Qualunque valutazione dell’impatto del telefono cellulare sulla nostra vita sarebbe piena di paradossi. I cellulari rappresentano la libertà — a meno che il governo, o un giornalista di un tabloid, stiano curiosando tra le nostre telefonate. I cellulari sono una funzione dell’individualismo; ma come è possibile ciò, se tutti li usiamo per tutto il tempo? Si dice che con un telefono cellulare nessuno ti potrà mai dare buca ad un appuntamento. O sarebbe più vicino alla realtà dire che vieni doppiamente snobbato, perché la persona che dovevi incontrare non solo non si è presentata, ma ha anche spento il suo telefono?

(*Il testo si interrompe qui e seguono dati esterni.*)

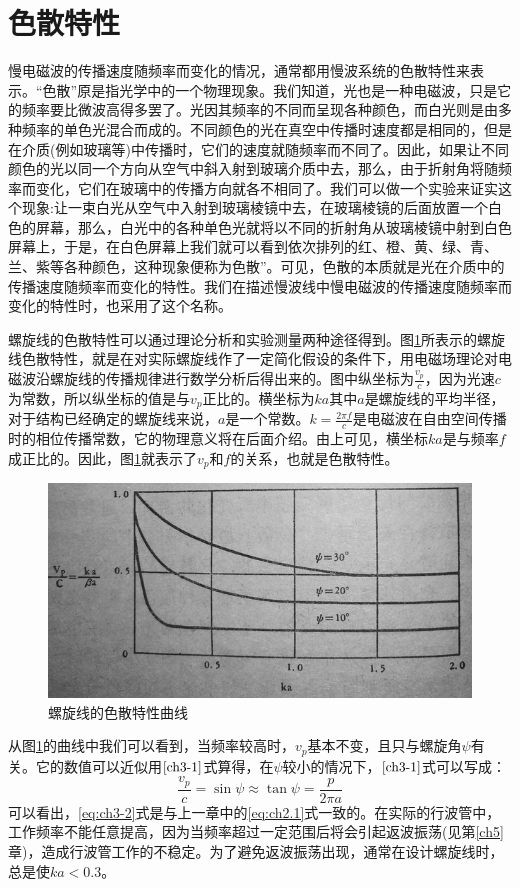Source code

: \section{色散特性}
慢电磁波的传播速度随频率而变化的情况，通常都用慢波系统的色散特性来表示。“色散”原是指光学中的一个物理现象。我们知道，光也是一种电磁波，只是它的频率要比微波高得多罢了。光因其频率的不同而呈现各种颜色，而白光则是由多种频率的单色光混合而成的。不同颜色的光在真空中传播时速度都是相同的，但是在介质(例如玻璃等)中传播时，它们的速度就随频率而不同了。因此，如果让不同颜色的光以同一个方向从空气中斜入射到玻璃介质中去，那么，由于折射角将随频率而变化，它们在玻璃中的传播方向就各不相同了。我们可以做一个实验来证实这个现象:让一束白光从空气中入射到玻璃棱镜中去，在玻璃棱镜的后面放置一个白色的屏幕，那么，白光中的各种单色光就将以不同的折射角从玻璃棱镜中射到白色屏幕上，于是，在白色屏幕上我们就可以看到依次排列的红、橙、黄、绿、青、兰、紫等各种颜色，这种现象便称为色散”。可见，色散的本质就是光在介质中的传播速度随频率而变化的特性。我们在描述慢波线中慢电磁波的传播速度随频率而变化的特性时，也采用了这个名称。

螺旋线的色散特性可以通过理论分析和实验测量两种途径得到。图\ref{ch3-2}所表示的螺旋线色散特性，就是在对实际螺旋线作了一定简化假设的条件下，用电磁场理论对电磁波沿螺旋线的传播规律进行数学分析后得出来的。图中纵坐标为$ \frac{v_p}{c} $，因为光速$ c $为常数，所以纵坐标的值是与$ v_p $正比的。横坐标为$ ka $其中$ a $是螺旋线的平均半径，对于结构已经确定的螺旋线来说，$ a $是一个常数。$ k=\frac{2\pi f}{c} $是电磁波在自由空间传播时的相位传播常数，它的物理意义将在后面介绍。由上可见，横坐标$ ka $是与频率$ f $成正比的。因此，图\ref{ch3-2}就表示了$ v_p $和$ f $的关系，也就是色散特性。
\begin{figure}[phtb]
	\centering
	\includegraphics[width=0.65\linewidth]{figure/ch3-2}
	\caption{螺旋线的色散特性曲线}
	\label{ch3-2}
\end{figure}

从图\ref{ch3-2}的曲线中我们可以看到，当频率较高时，$ v_p $基本不变，且只与螺旋角$ \psi $有关。它的数值可以近似用$ \ref{ch3-1} $式算得，在$ \psi $较小的情况下，$ \ref{ch3-1} $式可以写成：
\begin{equation} \label{eq:ch3-2}
	\frac{v_p}{c}= \sin \psi \approx \tan\psi = \frac{p}{2\pi a}
\end{equation}
可以看出，\ref{eq:ch3-2}式是与上一章中的\ref{eq:ch2.1}式一致的。在实际的行波管中，工作频率不能任意提高，因为当频率超过一定范围后将会引起返波振荡(见第\ref{ch5}章)，造成行波管工作的不稳定。为了避免返波振荡出现，通常在设计螺旋线时，总是使$ ka < 0.3 $。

Tutti usiamo il telefono, anche se non riusciamo mai a capire la loro utilità, fino a quando si rompono:

Non riesco a tenere a mente l’utilità di un cellulare mentre lo sto usando — questo anche se mi è capitato di scrivere racconti storici dove descrivevo la scomodità di inviare messaggi nell’Inghilterra edoardiana: in bicicletta fino all’ufficio postale, bucare una gomma per strada, fare la coda per avere il modulo dei telegrammi, scrivere il telegramma, chiedere il costo della spedizione, realizzare di non avere abbastanza soldi, andare alla banca sull’altro lato della strada e fare la coda anche lì, ritornare all’ufficio postale e vedere che era chiuso per pranzo.
Piuttosto, mi arrabbio quando i cellulari non funzionano. Attualmente, per esempio, mio figlio più giovane ha lo smartphone rotto: può chiamarti ma tu non puoi chiamarlo; o, almeno, tu puoi chiamarlo, ma lui non ti sente. Anziché aggiustarlo, mio figlio si è inventato una frase pre-registrata per quando qualcuno lo chiama: «Grazie per avermi chiamato. Probabilmente dovremmo avere una conversazione, ma non riesco a sentirti, perciò per favore mandami un sms».